[Assignment]: Each entry below must come back exactly as written, without its pictures.

*** Material to process ***

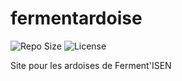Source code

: # fermentardoise
![Repo Size](https://img.shields.io/github/repo-size/Appen-ISEN/fermentardoise) ![License](https://img.shields.io/github/license/Appen-ISEN/fermentardoise)

Site pour les ardoises de Ferment'ISEN
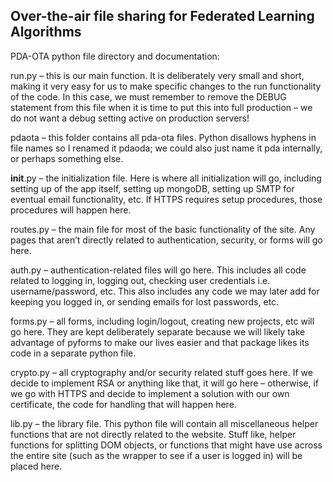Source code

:
## Over-the-air file sharing for Federated Learning Algorithms

PDA-OTA python file directory and documentation:

run.py – this is our main function.  It is deliberately very small and short, making it very easy for us to make specific changes to the run functionality of the code.  In this case, we must remember to remove the DEBUG statement from this file when it is time to put this into full production – we do not want a debug setting active on production servers!

pdaota – this folder contains all pda-ota files.  Python disallows hyphens in file names so I renamed it pdaoda; we could also just name it pda internally, or perhaps something else.

__init__.py – the initialization file.  Here is where all initialization will go, including setting up of the app itself, setting up mongoDB, setting up SMTP for eventual email functionality, etc.  If HTTPS requires setup procedures, those procedures will happen here.

routes.py – the main file for most of the basic functionality of the site.  Any pages that aren’t directly related to authentication, security, or forms will go here.

auth.py – authentication-related files will go here.  This includes all code related to logging in, logging out, checking user credentials i.e. username/password, etc.  This also includes any code we may later add for keeping you logged in, or sending emails for lost passwords, etc.

forms.py – all forms, including login/logout, creating new projects, etc will go here.  They are kept deliberately separate because we will likely take advantage of pyforms to make our lives easier and that package likes its code in a separate python file.

crypto.py – all cryptography and/or security related stuff goes here.  If we decide to implement RSA or anything like that, it will go here – otherwise, if we go with HTTPS and decide to implement a solution with our own certificate, the code for handling that will happen here.

lib.py – the library file.  This python file will contain all miscellaneous helper functions that are not directly related to the website.  Stuff like, helper functions for splitting DOM objects, or functions that might have use across the entire site (such as the wrapper to see if a user is logged in) will be placed here.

*** End of Material to process ***

[Your response]:
Source code

: # fermentardoise
![Repo Size](https://img.shields.io/github/repo-size/Appen-ISEN/fermentardoise) ![License](https://img.shields.io/github/license/Appen-ISEN/fermentardoise)

Site pour les ardoises de Ferment'ISEN
Source code

:
## Over-the-air file sharing for Federated Learning Algorithms

PDA-OTA python file directory and documentation:

run.py – this is our main function.  It is deliberately very small and short, making it very easy for us to make specific changes to the run functionality of the code.  In this case, we must remember to remove the DEBUG statement from this file when it is time to put this into full production – we do not want a debug setting active on production servers!

pdaota – this folder contains all pda-ota files.  Python disallows hyphens in file names so I renamed it pdaoda; we could also just name it pda internally, or perhaps something else.

__init__.py – the initialization file.  Here is where all initialization will go, including setting up of the app itself, setting up mongoDB, setting up SMTP for eventual email functionality, etc.  If HTTPS requires setup procedures, those procedures will happen here.

routes.py – the main file for most of the basic functionality of the site.  Any pages that aren’t directly related to authentication, security, or forms will go here.

auth.py – authentication-related files will go here.  This includes all code related to logging in, logging out, checking user credentials i.e. username/password, etc.  This also includes any code we may later add for keeping you logged in, or sending emails for lost passwords, etc.

forms.py – all forms, including login/logout, creating new projects, etc will go here.  They are kept deliberately separate because we will likely take advantage of pyforms to make our lives easier and that package likes its code in a separate python file.

crypto.py – all cryptography and/or security related stuff goes here.  If we decide to implement RSA or anything like that, it will go here – otherwise, if we go with HTTPS and decide to implement a solution with our own certificate, the code for handling that will happen here.

lib.py – the library file.  This python file will contain all miscellaneous helper functions that are not directly related to the website.  Stuff like, helper functions for splitting DOM objects, or functions that might have use across the entire site (such as the wrapper to see if a user is logged in) will be placed here.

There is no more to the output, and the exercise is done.